Exercise instructions.
All of the data below should be written out exactly.

Raw data.
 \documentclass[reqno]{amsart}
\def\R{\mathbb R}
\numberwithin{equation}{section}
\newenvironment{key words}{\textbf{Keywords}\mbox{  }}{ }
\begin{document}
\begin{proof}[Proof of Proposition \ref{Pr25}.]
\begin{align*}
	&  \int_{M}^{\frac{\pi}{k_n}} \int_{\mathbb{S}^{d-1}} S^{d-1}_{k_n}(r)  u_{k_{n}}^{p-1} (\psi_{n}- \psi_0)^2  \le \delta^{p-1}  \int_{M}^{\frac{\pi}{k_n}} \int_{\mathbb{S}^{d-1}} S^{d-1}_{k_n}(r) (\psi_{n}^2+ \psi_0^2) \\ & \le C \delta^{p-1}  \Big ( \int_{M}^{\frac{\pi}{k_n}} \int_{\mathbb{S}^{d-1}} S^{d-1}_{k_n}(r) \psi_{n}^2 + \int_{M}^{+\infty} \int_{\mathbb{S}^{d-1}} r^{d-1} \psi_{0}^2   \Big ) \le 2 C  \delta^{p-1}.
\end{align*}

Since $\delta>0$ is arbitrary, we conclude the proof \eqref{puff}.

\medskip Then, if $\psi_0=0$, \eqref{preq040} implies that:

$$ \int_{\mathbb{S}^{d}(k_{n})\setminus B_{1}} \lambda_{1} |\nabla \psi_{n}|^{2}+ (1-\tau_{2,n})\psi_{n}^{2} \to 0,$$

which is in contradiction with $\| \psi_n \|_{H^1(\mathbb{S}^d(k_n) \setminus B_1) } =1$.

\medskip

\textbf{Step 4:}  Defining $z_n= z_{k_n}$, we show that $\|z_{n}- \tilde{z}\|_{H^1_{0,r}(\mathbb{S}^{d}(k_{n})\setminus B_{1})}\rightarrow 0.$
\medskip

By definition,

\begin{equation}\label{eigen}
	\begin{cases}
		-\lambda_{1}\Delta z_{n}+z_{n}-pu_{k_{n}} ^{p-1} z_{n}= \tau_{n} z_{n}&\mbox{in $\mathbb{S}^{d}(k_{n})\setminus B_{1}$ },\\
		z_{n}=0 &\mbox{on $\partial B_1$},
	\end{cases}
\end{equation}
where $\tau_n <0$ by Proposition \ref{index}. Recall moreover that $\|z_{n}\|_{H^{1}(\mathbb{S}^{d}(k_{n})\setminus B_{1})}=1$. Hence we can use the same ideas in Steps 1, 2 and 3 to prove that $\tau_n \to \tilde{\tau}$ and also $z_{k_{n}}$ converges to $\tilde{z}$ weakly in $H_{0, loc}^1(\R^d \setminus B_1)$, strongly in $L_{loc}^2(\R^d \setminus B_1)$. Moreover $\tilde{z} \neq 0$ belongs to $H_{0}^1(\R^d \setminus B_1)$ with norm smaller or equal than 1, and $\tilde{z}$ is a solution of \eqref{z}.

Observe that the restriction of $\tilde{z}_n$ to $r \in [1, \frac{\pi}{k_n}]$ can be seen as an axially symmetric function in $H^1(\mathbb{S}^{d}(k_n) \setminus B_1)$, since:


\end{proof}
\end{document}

Answer space.
 \documentclass[reqno]{amsart}
\def\R{\mathbb R}
\numberwithin{equation}{section}
\newenvironment{key words}{\textbf{Keywords}\mbox{  }}{ }
\begin{document}
\begin{proof}[Proof of Proposition \ref{Pr25}.]
\begin{align*}
	&  \int_{M}^{\frac{\pi}{k_n}} \int_{\mathbb{S}^{d-1}} S^{d-1}_{k_n}(r)  u_{k_{n}}^{p-1} (\psi_{n}- \psi_0)^2  \le \delta^{p-1}  \int_{M}^{\frac{\pi}{k_n}} \int_{\mathbb{S}^{d-1}} S^{d-1}_{k_n}(r) (\psi_{n}^2+ \psi_0^2) \\ & \le C \delta^{p-1}  \Big ( \int_{M}^{\frac{\pi}{k_n}} \int_{\mathbb{S}^{d-1}} S^{d-1}_{k_n}(r) \psi_{n}^2 + \int_{M}^{+\infty} \int_{\mathbb{S}^{d-1}} r^{d-1} \psi_{0}^2   \Big ) \le 2 C  \delta^{p-1}.
\end{align*}

Since $\delta>0$ is arbitrary, we conclude the proof \eqref{puff}.

\medskip Then, if $\psi_0=0$, \eqref{preq040} implies that:

$$ \int_{\mathbb{S}^{d}(k_{n})\setminus B_{1}} \lambda_{1} |\nabla \psi_{n}|^{2}+ (1-\tau_{2,n})\psi_{n}^{2} \to 0,$$

which is in contradiction with $\| \psi_n \|_{H^1(\mathbb{S}^d(k_n) \setminus B_1) } =1$.

\medskip

\textbf{Step 4:}  Defining $z_n= z_{k_n}$, we show that $\|z_{n}- \tilde{z}\|_{H^1_{0,r}(\mathbb{S}^{d}(k_{n})\setminus B_{1})}\rightarrow 0.$
\medskip

By definition,

\begin{equation}\label{eigen}
	\begin{cases}
		-\lambda_{1}\Delta z_{n}+z_{n}-pu_{k_{n}} ^{p-1} z_{n}= \tau_{n} z_{n}&\mbox{in $\mathbb{S}^{d}(k_{n})\setminus B_{1}$ },\\
		z_{n}=0 &\mbox{on $\partial B_1$},
	\end{cases}
\end{equation}
where $\tau_n <0$ by Proposition \ref{index}. Recall moreover that $\|z_{n}\|_{H^{1}(\mathbb{S}^{d}(k_{n})\setminus B_{1})}=1$. Hence we can use the same ideas in Steps 1, 2 and 3 to prove that $\tau_n \to \tilde{\tau}$ and also $z_{k_{n}}$ converges to $\tilde{z}$ weakly in $H_{0, loc}^1(\R^d \setminus B_1)$, strongly in $L_{loc}^2(\R^d \setminus B_1)$. Moreover $\tilde{z} \neq 0$ belongs to $H_{0}^1(\R^d \setminus B_1)$ with norm smaller or equal than 1, and $\tilde{z}$ is a solution of \eqref{z}.

Observe that the restriction of $\tilde{z}_n$ to $r \in [1, \frac{\pi}{k_n}]$ can be seen as an axially symmetric function in $H^1(\mathbb{S}^{d}(k_n) \setminus B_1)$, since:


\end{proof}
\end{document}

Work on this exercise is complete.